Keadaan geografis Indonesia terdiri dari berbagai pulau. Tentunya
cara termudah untuk menghubungkan satu pulau dengan pulau lain adalah dengan transportasi udara. Hal ini tentunya bisa menjadi pelaung bisnis bagi Lion Air. Saat ini Lion Air melayani lebih dari 36 kota diseluruh Indonesia, dari Banda Aceh hingga ke Jayapura.

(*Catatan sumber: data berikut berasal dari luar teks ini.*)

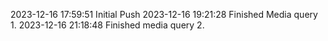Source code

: 2023-12-16 17:59:51 Initial Push
2023-12-16 19:21:28 Finished Media query 1.
2023-12-16 21:18:48 Finished media query 2.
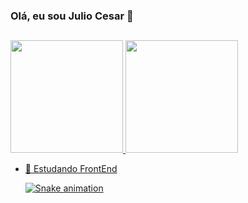 ### Olá, eu sou Julio Cesar 👋

##
<div>
  <a href="https://github.com/julioxbs">
  <img height="180em" src="https://github-readme-stats.vercel.app/api?username=julioxbs&show_icons=true&theme=dracula&include_all_commits=true&count_private=true"/>
  <img height="180em" src="https://github-readme-stats.vercel.app/api/top-langs/?username=julioxbs&layout=compact&langs_count=7&theme=dracula"/>
</div>

- 🌱 Estudando FrontEnd
  
  ![Snake animation](https://github.com/julioxbs/julioxbs/blob/output/github-contribution-grid-snake.svg)
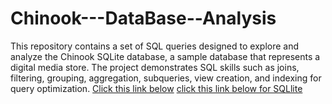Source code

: # Chinook---DataBase--Analysis
This repository contains a set of SQL queries designed to explore and analyze the Chinook SQLite database, a sample database that represents a digital media store. The project demonstrates SQL skills such as joins, filtering, grouping, aggregation, subqueries, view creation, and indexing for query optimization.
[Click this link below](https://drive.google.com/file/d/186n4HB93O31egQzEzrJOEL77_2l_e3SU/view?usp=drive_link)
[click this link below for SQLlite](https://1drv.ms/u/c/702cb52d5a2bb8db/EfFI1IN4FYZPgw0WgWblGNQB92BJ8-0U1z0yyjEZfEoVqQ?e=22gKyC)
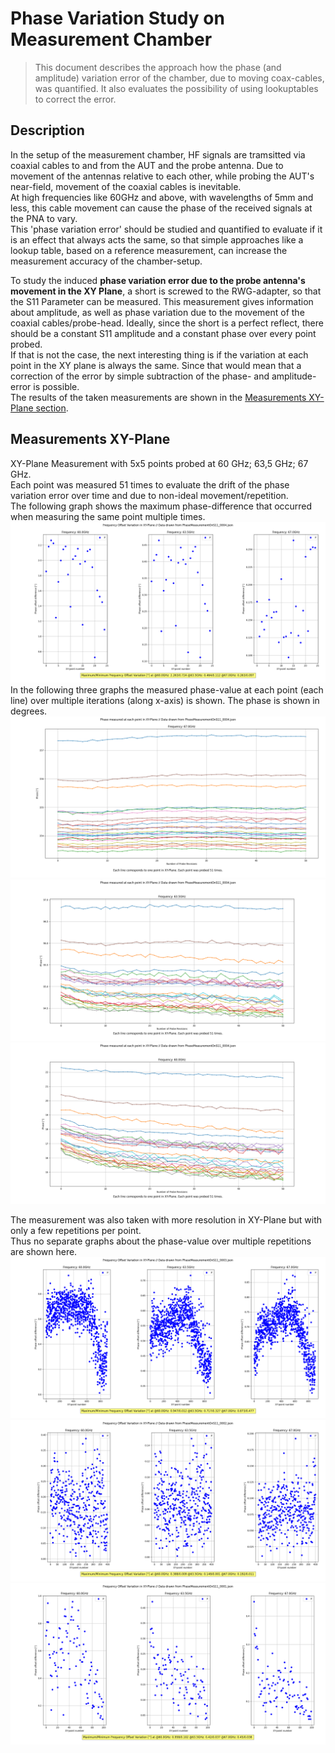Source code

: # Phase Variation Study on Measurement Chamber
> This document describes the approach how the phase (and amplitude) variation error of the chamber, due to moving coax-cables, 
> was quantified. It also evaluates the possibility of using lookuptables to correct the error.

## Description
In the setup of the measurement chamber, HF signals are tramsitted via coaxial cables to and from the AUT and 
the probe antenna. Due to movement of the antennas relative to each other, while probing the AUT's near-field, 
movement of the coaxial cables is inevitable.  
At high frequencies like 60GHz and above, with wavelengths of 5mm and less, this cable movement can cause the phase
of the received signals at the PNA to vary.  
This 'phase variation error' should be studied and quantified to evaluate if it is an effect that always acts the same, 
so that simple approaches like a lookup table, based on a reference measurement, can increase the measurement accuracy 
of the chamber-setup.

To study the induced **phase variation error due to the probe antenna's movement in the XY Plane**, a short is screwed to 
the RWG-adapter, so that the S11 Parameter can be measured. This measurement gives information about amplitude, as well 
as phase variation due to the movement of the coaxial cables/probe-head. Ideally, since the short is a perfect reflect,
there should be a constant S11 amplitude and a constant phase over every point probed.  
If that is not the case, the next interesting thing is if the variation at each point in the XY plane is always the
same. Since that would mean that a correction of the error by simple subtraction of the phase- and amplitude-error is possible.  
The results of the taken measurements are shown in the [Measurements XY-Plane section](#measurements-xy-plane).

## Measurements XY-Plane
XY-Plane Measurement with 5x5 points probed at 60 GHz; 63,5 GHz; 67 GHz.  
Each point was measured 51 times to evaluate the drift of the phase variation error over time and due to 
non-ideal movement/repetition.  
The following graph shows the maximum phase-difference that occurred when measuring the same point multiple times.  
![Measurement_0004](/docs/Phase%20Variation%20Study/Figures/FreqOffsetVariationStudy_0004.png)  
In the following three graphs the measured phase-value at each point (each line) over multiple iterations 
(along x-axis) is shown. The phase is shown in degrees.  
![Measurement_phaseDevelopment67G_0004](/docs/Phase%20Variation%20Study/Figures/Phase_measured_for_each_XY-Point_67.0_GHz_0004.png)
![Measurement_phaseDevelopment63,5G_0004](/docs/Phase%20Variation%20Study/Figures/Phase_measured_for_each_XY-Point_63.5_GHz_0004.png)
![Measurement_phaseDevelopment60G_0004](/docs/Phase%20Variation%20Study/Figures/Phase_measured_for_each_XY-Point_60.0_GHz_0004.png)  

The measurement was also taken with more resolution in XY-Plane but with only a few repetitions per point.  
Thus no separate graphs about the phase-value over multiple repetitions are shown here.
![Measurement_0003](/docs/Phase%20Variation%20Study/Figures/FreqOffsetVariationStudy_0003.png)
![Measurement_0002](/docs/Phase%20Variation%20Study/Figures/FreqOffsetVariationStudy_0002.png)
![Measurement_0001](/docs/Phase%20Variation%20Study/Figures/FreqOffsetVariationStudy_0001.png)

Faktor Peluang (Opportunity)
Pertumbuhan ekonomi Indonesia menunjukkan tren yang positif dalam beberapa tahun terakhir. Hal itu meningkatkan pendapatan dan daya beli masyarakat. Sekarang bukan hanya orang kaya yang bisa naik pesawat. Dengan tiket murah, sekarang masyarakat kelas bawah pun bisa naik pesawat. Apalagi dengan meningkatnya daya masyarakat, mereka beralih dari transportasi darat ke pesawat udara yang lebih cepat dan nyaman.
Faktor Ancaman (Threats)
Ancaman dari maskapai berbiaya rendah adalah munculnya rival baru. Kemunculan AirAsia membuat Lion Air tergusur. Mengusung konsep maskapai berbiaya rendah tentunya akan menjadi rival berat Lion Air. Apalagi AirAsia terkenal dengan pelayanan yang ciamik, staff dan pramugari yang ramah dan OTP yang baik. Apalagi AirAsia punya jurus pamungkas yaitu seat pitch yang lebih manusiawi dibanding Lion dan tiket promo yang sangat menggiurkan.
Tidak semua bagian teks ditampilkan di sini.